Paris, quartier de la Goutte d’Or, été 2016.

Plutôt que de décrire une prise en charge collective ou individuelle, j’ai opté ici pour une action éducative essentielle et pourtant peu expliquée dans le métier d’éducateur de rue : l’observation. Il semble que l’on mesure l’efficience des éducateurs principalement dans « le faire », « l’agir » et « les projets », mais il m’apparaît important de savoir parfois être dans la contemplation. En effet, de la qualité de l’observation dépendra l’analyse du terrain et de fait, l’intérêt et la pertinence des actions éducatives ou des projets à mettre en place.
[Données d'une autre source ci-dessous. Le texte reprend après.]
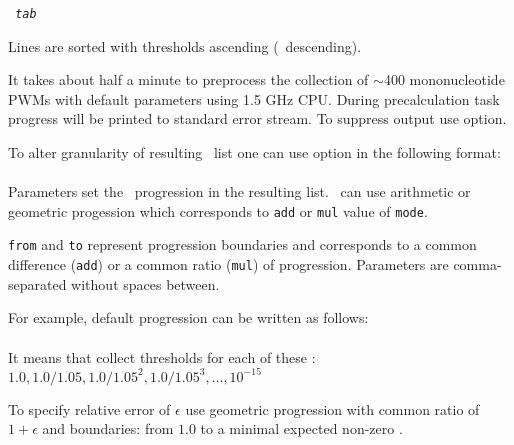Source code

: \texttt{ \textit{tab} }

Lines are sorted with thresholds ascending (\pvalue\ descending).

It takes about half a minute to preprocess the collection of $\sim$400 mononucleotide PWMs with default
parameters using 1.5 GHz CPU. During precalculation task progress will be printed to standard error stream. To suppress output use  option.

To alter granularity of resulting \pvalues\ list one can use  option in the following format:\\
\\

Parameters set the \pvalues\ progression in the resulting list. \pvalues\ can use arithmetic or geometric progession which corresponds to \texttt{add} or \texttt{mul} value of \texttt{mode}.

\texttt{from} and \texttt{to} represent progression boundaries and  corresponds to a common difference (\texttt{add}) or a common ratio (\texttt{mul}) of progression. Parameters are comma-separated without spaces between.

For example, default progression can be written as follows:\\
\\

It means that  collect thresholds for
each of these \pvalues: $1.0, 1.0/1.05, 1.0/1.05^2, 1.0/1.05^3,\ldots,
10^{-15}$

To specify relative error of $\epsilon$ use geometric progression with common ratio of $1+\epsilon$ and boundaries: from $1.0$ to a minimal expected non-zero \pvalue.
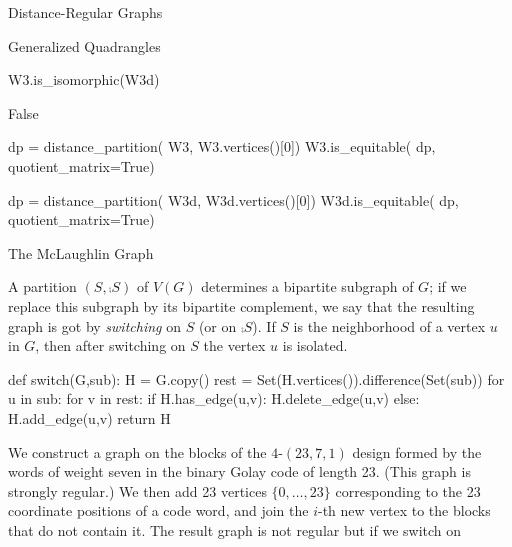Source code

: \begin{chap}{Distance-Regular Graphs}
\begin{sect}{Generalized Quadrangles}
\begin{sagecode}
\begin{sageinput}
W3.is_isomorphic(W3d)
\end{sageinput}
\begin{sageoutput}
False
\end{sageoutput}
\end{sagecode}
%
\begin{sagecode}
\begin{sageinput}
dp = distance_partition( W3, W3.vertices()[0])
W3.is_equitable( dp, quotient_matrix=True) 
\end{sageinput}
\begin{sageoutput}
[ 0 12  0]
[ 1  2  9]
[ 0  4  8]
\end{sageoutput}
\end{sagecode}
%
\begin{sagecode}
\begin{sageinput}
dp = distance_partition( W3d, W3d.vertices()[0])
W3d.is_equitable( dp, quotient_matrix=True) 
\end{sageinput}
\begin{sageoutput}
[ 0 12  0]
[ 1  2  9]
[ 0  4  8]
\end{sageoutput}
\end{sagecode}
%
\end{sect}
%
\begin{sect}{The McLaughlin Graph}
%
\begin{para}
A partition $(S,\comp{S})$ of $V(G)$ determines a bipartite subgraph of $G$;
if we replace this subgraph by its bipartite complement, we say that the
resulting graph is got by \textsl{switching} on $S$ (or on $\comp{S}$).
If $S$ is the neighborhood of a vertex $u$ in $G$, then after switching
on $S$ the vertex $u$ is isolated.
\end{para}
%
\begin{sagecode}
\begin{sageinput}
def switch(G,sub):
    H = G.copy()
    rest = Set(H.vertices()).difference(Set(sub))
    for u in sub:
        for v in rest:
            if H.has_edge(u,v): H.delete_edge(u,v)
            else: H.add_edge(u,v)
    return H   
\end{sageinput}
\end{sagecode}
%
\begin{para}
We construct a graph on the blocks of the $4$-$(23,7,1)$ design
formed by the words of weight seven in the binary Golay code of length 23.
(This graph is strongly regular.)
We then add 23 vertices $\{0,\ldots,23\}$ corresponding to the 23 coordinate 
positions of a code word, and join the $i$-th new vertex to the blocks
that do not contain it. The result graph is not regular but if we switch on

\end{para}
\end{sect}
\end{chap}
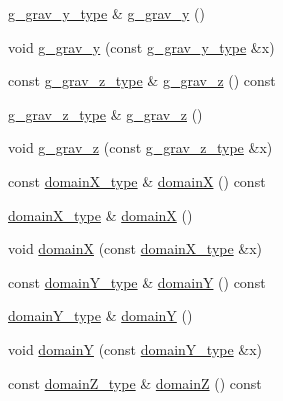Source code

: \begin{DoxyCompactItemize}
\item 
\hyperlink{classsetting__t_a89b3c653de2dc5afa902042e34939589}{g\+\_\+grav\+\_\+y\+\_\+type} \& \hyperlink{classsetting__t_a0a7c51a7eea00f6807e2c5f0137335c3}{g\+\_\+grav\+\_\+y} ()
\item 
void \hyperlink{classsetting__t_af342adc7c8d7b423ad8faf11958822f7}{g\+\_\+grav\+\_\+y} (const \hyperlink{classsetting__t_a89b3c653de2dc5afa902042e34939589}{g\+\_\+grav\+\_\+y\+\_\+type} \&x)
\item 
const \hyperlink{classsetting__t_a2a9e06e642160debeeadb7a76b97c753}{g\+\_\+grav\+\_\+z\+\_\+type} \& \hyperlink{classsetting__t_a5bc9dbb6fb0d1b8fbbe12253b16c8ac7}{g\+\_\+grav\+\_\+z} () const 
\item 
\hyperlink{classsetting__t_a2a9e06e642160debeeadb7a76b97c753}{g\+\_\+grav\+\_\+z\+\_\+type} \& \hyperlink{classsetting__t_a767efdd22d071535b1f4ed770281a9a4}{g\+\_\+grav\+\_\+z} ()
\item 
void \hyperlink{classsetting__t_ae53e0efb23014045e7c46736584bda64}{g\+\_\+grav\+\_\+z} (const \hyperlink{classsetting__t_a2a9e06e642160debeeadb7a76b97c753}{g\+\_\+grav\+\_\+z\+\_\+type} \&x)
\item 
const \hyperlink{classsetting__t_a1bf57fd62042e86d0e1e66f34fbaed31}{domain\+X\+\_\+type} \& \hyperlink{classsetting__t_a9bdf93a03bd1d61dbe77ba659426e938}{domainX} () const 
\item 
\hyperlink{classsetting__t_a1bf57fd62042e86d0e1e66f34fbaed31}{domain\+X\+\_\+type} \& \hyperlink{classsetting__t_a8eeb1b0806acd7ee1af20715d6d2bc8c}{domainX} ()
\item 
void \hyperlink{classsetting__t_ad9a18a2473b12c5abfdd7f909402f270}{domainX} (const \hyperlink{classsetting__t_a1bf57fd62042e86d0e1e66f34fbaed31}{domain\+X\+\_\+type} \&x)
\item 
const \hyperlink{classsetting__t_a9f13bfe9cc42660cf1e89cff4afe9435}{domain\+Y\+\_\+type} \& \hyperlink{classsetting__t_a46f6ec8fbf1196ebe4e137d3b96c098a}{domainY} () const 
\item 
\hyperlink{classsetting__t_a9f13bfe9cc42660cf1e89cff4afe9435}{domain\+Y\+\_\+type} \& \hyperlink{classsetting__t_a8d12c4ae13b1dffc9493eb2acc067aaf}{domainY} ()
\item 
void \hyperlink{classsetting__t_a9fcdd2c53182b2e9c4b0002a30fc059a}{domainY} (const \hyperlink{classsetting__t_a9f13bfe9cc42660cf1e89cff4afe9435}{domain\+Y\+\_\+type} \&x)
\item 
const \hyperlink{classsetting__t_a2257367cc1475e2a9b1b2a82dbdaddaf}{domain\+Z\+\_\+type} \& \hyperlink{classsetting__t_aa09b905cc9332f75b67bfedb5c58e811}{domainZ} () const 

\end{DoxyCompactItemize}
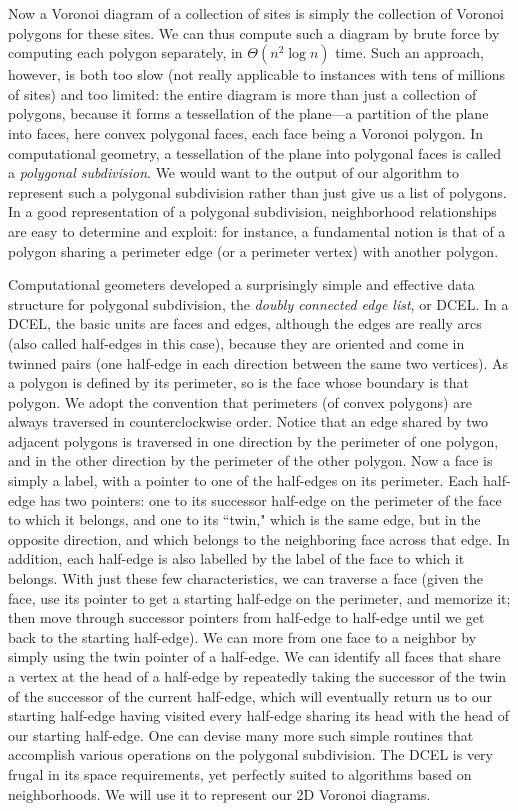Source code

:\documentclass[11pt]{article}
\begin{document}
Now a Voronoi diagram of a collection of sites is simply
the collection of Voronoi polygons for these sites.  We can thus compute
such a diagram by brute force by computing each polygon separately,
in $\Theta(n^2 \log n)$ time.  Such an approach, however, is both too slow
(not really applicable to instances with tens of millions of sites) and
too limited: the entire diagram is more than just a collection of polygons,
because it forms a tessellation of the plane---a partition of the plane
into faces, here convex polygonal faces, each face being a Voronoi polygon.
In computational geometry, a tessellation of the plane into polygonal faces
is called a \emph{polygonal subdivision}.
We would want to the output of our algorithm to represent such a polygonal
subdivision rather than just give us a list of polygons.   In a good
representation of a polygonal subdivision, neighborhood relationships are
easy to determine and exploit: for instance, a fundamental notion is that
of a polygon sharing a perimeter edge (or a perimeter vertex) with another
polygon.

Computational geometers developed a surprisingly simple and effective
data structure for polygonal subdivision, the \emph{doubly connected
edge list}, or DCEL.  In a DCEL, the basic units are faces and edges,
although the edges are really arcs (also called half-edges in this case),
because they are oriented and come in twinned pairs (one half-edge in
each direction between the same two vertices).  As a polygon is defined
by its perimeter, so is the face whose boundary is that polygon.  We
adopt the convention that perimeters (of convex polygons) are always
traversed in counterclockwise order.  Notice that an edge shared by
two adjacent polygons is traversed in one direction by the perimeter of
one polygon, and in the other direction by the perimeter of the other
polygon.  Now a face is simply a label, with a pointer to one of the
half-edges on its perimeter.  Each half-edge has two pointers: one to
its successor
half-edge on the perimeter of the face to which it belongs, and one
to its ``twin," which is the same edge, but in the opposite direction,
and which belongs to the neighboring face across that edge.
In addition, each half-edge is also labelled by the label of the face
to which it belongs.
With just these few characteristics, we can traverse a face (given the face,
use its pointer to get a starting half-edge on the perimeter, and memorize it;
then move through successor pointers from half-edge to half-edge until we get
back to the starting half-edge).  We can more from one face to a neighbor
by simply using the twin pointer of a half-edge.  We can identify all
faces that share a vertex at the head of a half-edge by repeatedly taking the
successor of the twin of the successor of the current half-edge,
which will eventually return us to our starting half-edge having visited every
half-edge sharing its head with the head of our starting half-edge.
One can devise many more such simple routines that accomplish various
operations on the polygonal subdivision.  The DCEL is very frugal in its
space requirements, yet perfectly suited to algorithms based on neighborhoods.
We will use it to represent our 2D Voronoi diagrams.
\end{document}
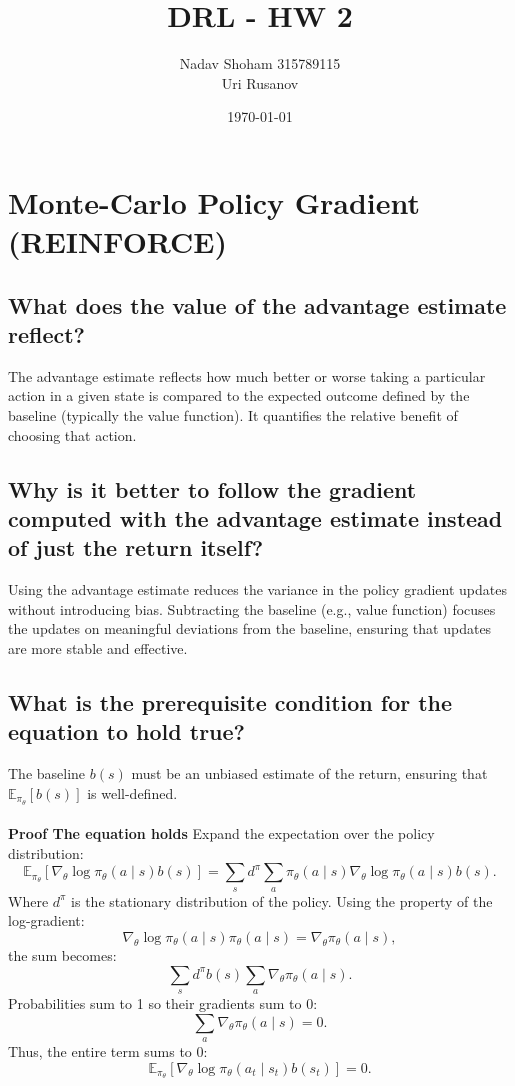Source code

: \documentclass[a4paper]{article}
\title{DRL - HW 2}
\author{Nadav Shoham 315789115 \\ Uri Rusanov}
\date{\today}
\begin{document}
\maketitle

\section{Monte-Carlo Policy Gradient (REINFORCE)}\label{sec:monte-carlo-policy-gradient-(reinforce)}

\subsection{What does the value of the advantage estimate reflect?}\label{subsec:what-does-the-value-of-the-advantage-estimate-reflect?}
The advantage estimate reflects how much better or worse taking a particular action in a given state is compared to the expected outcome defined by the baseline (typically the value function).
It quantifies the relative benefit of choosing that action.

\subsection{Why is it better to follow the gradient computed with the advantage estimate instead of just the return itself?}\label{subsec:why-is-it-better-to-follow-the-gradient-computed-with-the-advantage-estimate-instead-of-just-the-return-itself?}
Using the advantage estimate reduces the variance in the policy gradient updates without introducing bias.
Subtracting the baseline (e.g., value function) focuses the updates on meaningful deviations from the baseline, ensuring that updates are more stable and effective.

\subsection{What is the prerequisite condition for the equation to hold true?}\label{subsec:what-is-the-prerequisite-condition-for-the-equation-to-hold-true?-prove-the-equation.}
The baseline \( b(s) \) must be an unbiased estimate of the return, ensuring that \( \mathbb{E}_{\pi_\theta}[b(s)] \) is well-defined.
\\
\\
\textbf{Proof The equation holds}
Expand the expectation over the policy distribution:
\[
\mathbb{E}_{\pi_\theta} \left[ \nabla_\theta \log \pi_\theta(a \mid s) b(s) \right] = \sum_s d^\pi \sum_a \pi_\theta(a \mid s) \nabla_\theta \log \pi_\theta(a \mid s) b(s).
\]
Where \( d^\pi \) is the stationary distribution of the policy.
Using the property of the log-gradient:
\[
\nabla_\theta \log \pi_\theta(a \mid s) \pi_\theta(a \mid s) = \nabla_\theta \pi_\theta(a \mid s),
\]
the sum becomes:
\[
\sum_s d^\pi b(s) \sum_a \nabla_\theta \pi_\theta(a \mid s).
\]
Probabilities sum to 1 so their gradients sum to 0:
\[
\sum_a \nabla_\theta \pi_\theta(a \mid s) = 0.
\]
Thus, the entire term sums to 0:
\[
\mathbb{E}_{\pi_\theta} \left[ \nabla_\theta \log \pi_\theta(a_t \mid s_t) b(s_t) \right] = 0.
\]
\end{document}
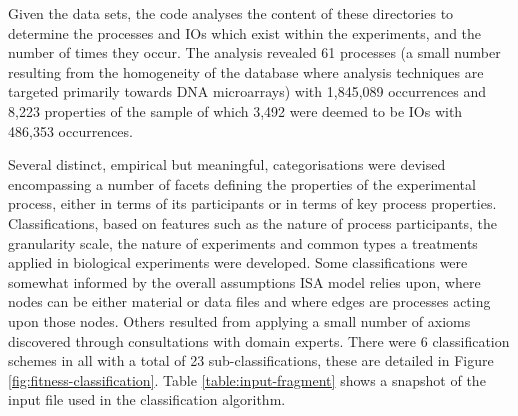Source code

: Given the data sets, the code analyses the content of these directories to determine the processes and IOs which exist within the experiments, and the number of times they occur. The analysis revealed 61 processes (a small number resulting from the homogeneity of the database where analysis techniques are targeted primarily towards DNA microarrays) with 1,845,089 occurrences and 8,223 properties of the sample of which 3,492 were deemed to be IOs with 486,353 occurrences.

Several distinct, empirical but meaningful, categorisations were devised encompassing a number of facets defining the properties of the experimental process, either in terms of its participants or in terms of key process properties. Classifications, based on features such as the nature of process participants, the granularity scale, the nature of experiments and common types a treatments applied in biological experiments were developed. Some classifications were somewhat informed by the overall assumptions ISA model relies upon, where nodes can be either material or data files and where edges are processes acting upon those nodes. Others resulted from applying a small number of axioms discovered through consultations with domain experts. There were 6 classification schemes in all with a total of 23 sub-classifications, these are detailed in Figure \ref{fig:fitness-classification}.
Table \ref{table:input-fragment} shows a snapshot of the input file used in the classification algorithm.

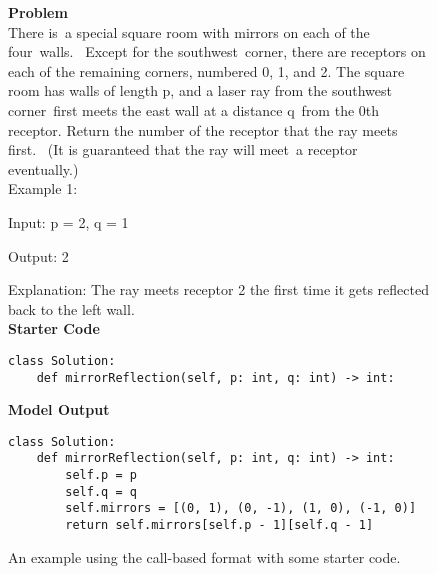 \documentclass{article}
\begin{document}
\begin{figure*}
    \textbf{Problem} \\
    There is a special square room with mirrors on each of the four walls.  Except for the southwest corner, there are receptors on each of the remaining corners, numbered 0, 1, and 2. The square room has walls of length p, and a laser ray from the southwest corner first meets the east wall at a distance q from the 0th receptor. Return the number of the receptor that the ray meets first.  (It is guaranteed that the ray will meet a receptor eventually.)
    \\
    
    Example 1:
    
    Input: p = 2, q = 1
    
    Output: 2
    
    Explanation: The ray meets receptor 2 the first time it gets reflected back to the left wall.
    \\

    \textbf{Starter Code}
    
    \begin{small}
\begin{verbatim}
class Solution:
    def mirrorReflection(self, p: int, q: int) -> int:
\end{verbatim}
\end{small}

 \textbf{Model Output}
 \begin{small}
\begin{verbatim}
class Solution:
    def mirrorReflection(self, p: int, q: int) -> int:
        self.p = p
        self.q = q
        self.mirrors = [(0, 1), (0, -1), (1, 0), (-1, 0)]
        return self.mirrors[self.p - 1][self.q - 1]
\end{verbatim}
\end{small}
    \caption{An example using the call-based format with some starter code.}
    \label{fig:supp_sample_3}
\end{figure*}
 
\end{document}
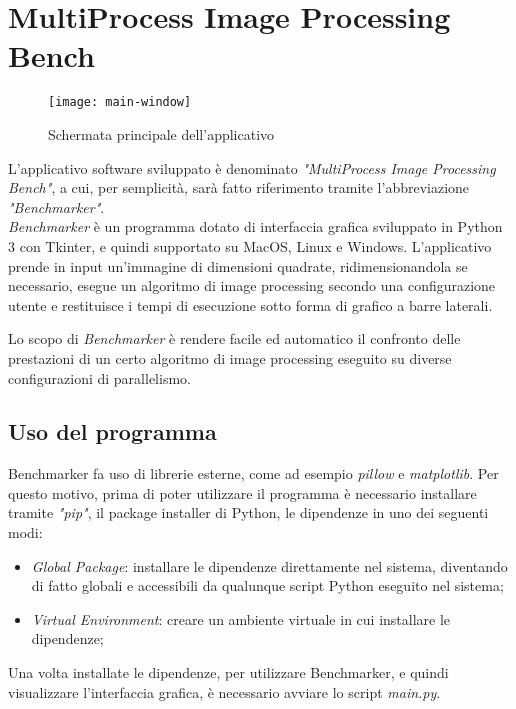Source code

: \chapter{MultiProcess Image Processing Bench}
\begin{figure}[H]
	\centering
	\texttt{[image: main-window]}
	\caption{Schermata principale dell'applicativo}
\end{figure}
L'applicativo software sviluppato è denominato \textit{"MultiProcess Image Processing Bench"}, a cui, per semplicità, sarà fatto riferimento tramite l'abbreviazione \textit{"Benchmarker"}.\\
\newline
\textit{Benchmarker} è un programma dotato di interfaccia grafica sviluppato in Python 3 con Tkinter, e quindi supportato su MacOS, Linux e Windows. L'applicativo prende in input un'immagine di dimensioni quadrate, ridimensionandola se necessario, esegue un algoritmo di image processing secondo una configurazione utente e restituisce i tempi di esecuzione sotto forma di grafico a barre laterali.\par
Lo scopo di \textit{Benchmarker} è rendere facile ed automatico il confronto delle prestazioni di un certo algoritmo di image processing eseguito su diverse configurazioni di parallelismo.

\section{Uso del programma}
Benchmarker fa uso di librerie esterne, come ad esempio \textit{pillow} e \textit{matplotlib}. Per questo motivo, prima di poter utilizzare il programma è necessario installare tramite \textit{"pip"}, il package installer di Python, le dipendenze in uno dei seguenti modi:
\begin{itemize}
	\item \textit{Global Package}: installare le dipendenze direttamente nel sistema, diventando di fatto globali e accessibili da qualunque script Python eseguito nel sistema;
	\item \textit{Virtual Environment}: creare un ambiente virtuale in cui installare le dipendenze;
\end{itemize}
Una volta installate le dipendenze, per utilizzare Benchmarker, e quindi visualizzare l'interfaccia grafica, è necessario avviare lo script \textit{main.py}.

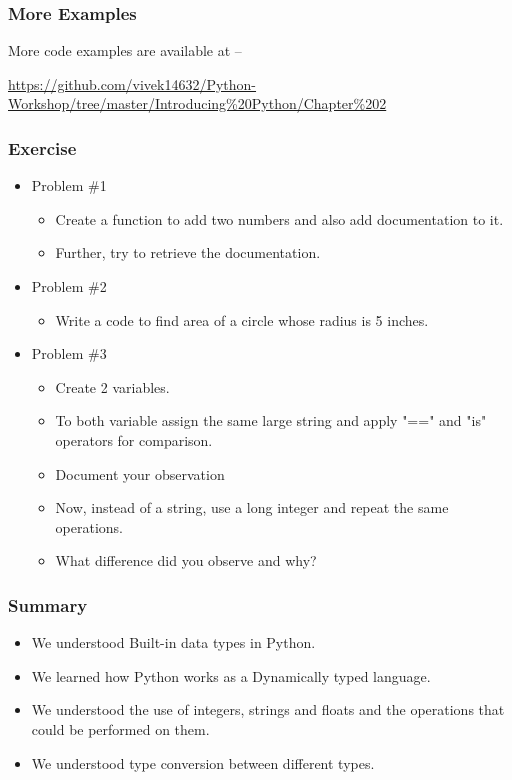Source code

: \documentclass{beamer}
\begin{document}
\begin{frame}
\frametitle{More Examples}
More code examples are available at --
 
\url{https://github.com/vivek14632/Python-Workshop/tree/master/Introducing\%20Python/Chapter\%202}
\end{frame}

\begin{frame}
\frametitle{Exercise}
\begin{itemize}
\item Problem \#1
\begin{itemize}
\item Create a function to add two numbers and also add documentation to it.
\item Further, try to retrieve the documentation.
\end{itemize}
\item Problem \#2
\begin{itemize}
\item Write a code to find area of a circle whose radius is 5 inches.
\end{itemize}
\item Problem \#3
\begin{itemize}
\item Create 2 variables.
\item To both variable assign the same large string and apply "==" and "is" operators for comparison.
\item Document your observation
\item Now, instead of a string, use a long integer and repeat the same operations.
\item What difference did you observe and why?
\end{itemize}
\end{itemize}
\end{frame}
\begin{frame}
\frametitle{Summary}
\begin{itemize}
\item We understood Built-in data types in Python.
\item We learned how Python works as a Dynamically typed language.
\item We understood the use of integers, strings and floats and the operations that could be performed on them.
\item We understood type conversion between different types.
\end{itemize}
\end{frame}
\end{document}
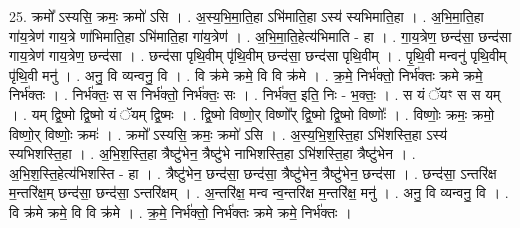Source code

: \documentclass[17pt]{extarticle}
\begin{document}
25. क्रमो᳚ ऽस्यसि॒ क्रमः॒ क्रमो॑ ऽसि । . अ॒स्य॒भि॒मा॒ति॒हा ऽभि॑माति॒हा ऽस्य॑ स्यभिमाति॒हा । . अ॒भि॒मा॒ति॒हा गा॑य॒त्रेण॑ गाय॒त्रे णा॑भिमाति॒हा ऽभि॑माति॒हा गा॑य॒त्रेण॑ । . अ॒भि॒मा॒ति॒हेत्य॑भिमाति - हा । . गा॒य॒त्रेण॒ छन्द॑सा॒ छन्द॑सा गाय॒त्रेण॑ गाय॒त्रेण॒ छन्द॑सा । . छन्द॑सा पृथि॒वीम् पृ॑थि॒वीम् छन्द॑सा॒ छन्द॑सा पृथि॒वीम् । . पृ॒थि॒वी मन्वनु॑ पृथि॒वीम् पृ॑थि॒वी मनु॑ । . अनु॒ वि व्यन्वनु॒ वि । . वि क्र॑मे क्रमे॒ वि वि क्र॑मे । . क्र॒मे॒ निर्भ॑क्तो॒ निर्भ॑क्तः क्रमे क्रमे॒ निर्भ॑क्तः । . निर्भ॑क्तः॒ स स निर्भ॑क्तो॒ निर्भ॑क्तः॒ सः । . निर्भ॑क्त॒ इति॒ निः - भ॒क्तः॒ । . स यं ॅयꣳ स स यम् । . यम् द्वि॒ष्मो द्वि॒ष्मो यं ॅयम् द्वि॒ष्मः । . द्वि॒ष्मो विष्णो॒र् विष्णो᳚र् द्वि॒ष्मो द्वि॒ष्मो विष्णोः᳚ । . विष्णोः॒ क्रमः॒ क्रमो॒ विष्णो॒र् विष्णोः॒ क्रमः॑ । . क्रमो᳚ ऽस्यसि॒ क्रमः॒ क्रमो॑ ऽसि । . अ॒स्य॒भि॒श॒स्ति॒हा ऽभि॑शस्ति॒हा ऽस्य॑ स्यभिशस्ति॒हा । . अ॒भि॒श॒स्ति॒हा त्रैष्टु॑भेन॒ त्रैष्टु॑भे नाभिशस्ति॒हा ऽभि॑शस्ति॒हा त्रैष्टु॑भेन । . अ॒भि॒श॒स्ति॒हेत्य॑भिशस्ति - हा । . त्रैष्टु॑भेन॒ छन्द॑सा॒ छन्द॑सा॒ त्रैष्टु॑भेन॒ त्रैष्टु॑भेन॒ छन्द॑सा । . छन्द॑सा॒ ऽन्तरि॑क्ष म॒न्तरि॑क्ष॒म् छन्द॑सा॒ छन्द॑सा॒ ऽन्तरि॑क्षम् । . अ॒न्तरि॑क्ष॒ मन्व न्व॒न्तरि॑क्ष म॒न्तरि॑क्ष॒ मनु॑ । . अनु॒ वि व्यन्वनु॒ वि । . वि क्र॑मे क्रमे॒ वि वि क्र॑मे । . क्र॒मे॒ निर्भ॑क्तो॒ निर्भ॑क्तः क्रमे क्रमे॒ निर्भ॑क्तः । \newline
\end{document}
C’est une agréable journée, comme souvent au mois de juin. Mes collègues sont en congés, d’autres en séjour et même si mes fonctions d’éducateur de rue m’amènent à arpenter régulièrement les rues de la Goutte d’Or, aujourd’hui, seul sur le quartier, rien ne m’oblige à être là. Je pourrais me contenter de rester au bureau, à mettre à jour des écrits et m’entretenir avec mon chef de service sur les actions à venir. Mais non, c’est décidé, mon choix est fait : je vais aller sur le quartier. La fin de l’année scolaire et le jeun du ramadan auront bientôt vidé les rues « Desjean », « Myrha » et même la rue « Poulet », les plus animés du quartier. On a eu beaucoup de réunions, d’actions collectives, de chantiers éducatifs dernièrement et c’est presque par « sensation de manque » et non par zèle que j’ai décidé de passer l’après-midi sur le quartier.

Il est 14h30 lorsque je me pose à la terrasse d’un café. Ce bar, au café médiocre est pourtant un point stratégique du quartier idéalement placé. Situé au croisement de la rue « Léon » et « Doudeauville », il me donne un aperçu immédiat de l’ambiance générale. Il y a encore beaucoup de monde, de bruit, d’embouteillages, pourtant une sensation étrange flotte dans l’air. Comme si on savait tous, moi, les habitants, les passants, les commerçants, que dans trois semaines le bruit, l’animation et l’activité du quartier auront cessé en journée. J’attends 15 h avant de me rendre au square Léon, il y aura plus de monde et donc plus de chances d’y croiser des jeunes.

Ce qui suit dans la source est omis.